More children increases heart attack risk

By Rob Dabrowski on 04 June 2018 Heart Disease Research Cardiovascular

The more children a mother has, the greater her risk of heart attack, stroke and heart failure, according to new study findings.

Researchers from the Universities of Cambridge and North Carolina studied data from over 8000 white and African-American women from the US, aged 45 to 64 years. 

They found that having five or more children is associated with a 40% increased risk of a serious heart attack in the next 30 years, compared to having just one or two children. 

Having five or more children was also associated with a 30% increased risk of heart disease – the major cause of heart attacks – as well as a 25% increased risk of stroke and a 17% increase in the risk of heart failure compared to having one to two children. 

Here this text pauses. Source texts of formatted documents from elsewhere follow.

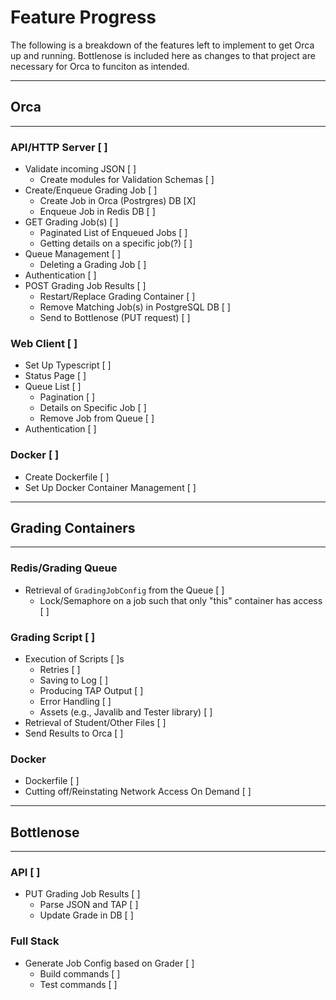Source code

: # Feature Progress

The following is a breakdown of the features left to implement to get Orca up and running. Bottlenose is included here as changes to that project are necessary for Orca to funciton as intended.

<hr>

## Orca

<hr>

### API/HTTP Server [ ]

- Validate incoming JSON [ ]
  - Create modules for Validation Schemas [ ]
- Create/Enqueue Grading Job [ ]
  - Create Job in Orca (Postrgres) DB [X]
  - Enqueue Job in Redis DB [ ]
- GET Grading Job(s) [ ]
  - Paginated List of Enqueued Jobs [ ]
  - Getting details on a specific job(?) [ ]
- Queue Management [ ]
  - Deleting a Grading Job [ ]
- Authentication [ ]
- POST Grading Job Results [ ]
  - Restart/Replace Grading Container [ ]
  - Remove Matching Job(s) in PostgreSQL DB [ ]
  - Send to Bottlenose (PUT request) [ ]

### Web Client [ ]

- Set Up Typescript [ ]
- Status Page [ ]
- Queue List [ ]
  - Pagination [ ]
  - Details on Specific Job [ ]
  - Remove Job from Queue [ ]
- Authentication [ ]

### Docker [ ]

- Create Dockerfile [ ]
- Set Up Docker Container Management [ ]

<hr>

## Grading Containers

<hr>

### Redis/Grading Queue

- Retrieval of `GradingJobConfig` from the Queue [ ]
  - Lock/Semaphore on a job such that only "this" container has access [ ]

### Grading Script [ ]

- Execution of Scripts [ ]s
  - Retries [ ]
  - Saving to Log [ ]
  - Producing TAP Output [ ]
  - Error Handling [ ]
  - Assets (e.g., Javalib and Tester library) [ ]
- Retrieval of Student/Other Files [ ]
- Send Results to Orca [ ]

### Docker

- Dockerfile [ ]
- Cutting off/Reinstating Network Access On Demand [ ]

<hr>

## Bottlenose

<hr>

### API [ ]

- PUT Grading Job Results [ ]
  - Parse JSON and TAP [ ]
  - Update Grade in DB [ ]

### Full Stack

- Generate Job Config based on Grader [ ]
  - Build commands [ ]
  - Test commands [ ]
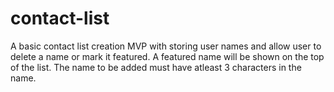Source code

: # contact-list
A basic contact list creation MVP with storing user names and allow user to delete a name or mark it featured. A featured name will be shown on the top of the list.
The name to be added must have atleast 3 characters in the name.
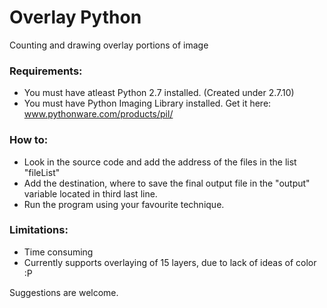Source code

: # Overlay Python
Counting and drawing overlay portions of image

### Requirements:
* You must have atleast Python 2.7 installed. (Created under 2.7.10)
* You must have Python Imaging Library installed. Get it here: www.pythonware.com/products/pil/

### How to:
* Look in the source code and add the address of the files in the list "fileList"
* Add the destination, where to save the final output file in the "output" variable located in third last line.
* Run the program using your favourite technique.

### Limitations:
* Time consuming
* Currently supports overlaying of 15 layers, due to lack of ideas of color :P


Suggestions are welcome.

Having three to four children was also associated with a modest increased risk of serious health implications, but the research found that the most significant risk increases were seen with five or more children. 

Clare Oliver-Williams, who led the research at the University of Cambridge, said: ‘The aim of my research is not to scare women but to bring to their attention as early as possible whether they might be at increased risk of heart attacks. 

‘We know that pregnancy and childbirth put a tremendous strain on the heart, and raising children can be very stressful, too. We don’t want to add to the stress people have in their everyday lives but equip them with the knowledge to do something about it.’

The research was funded by the British Heart Foundation and presented today (4 June) at the British Cardiovascular Society Conference in Manchester.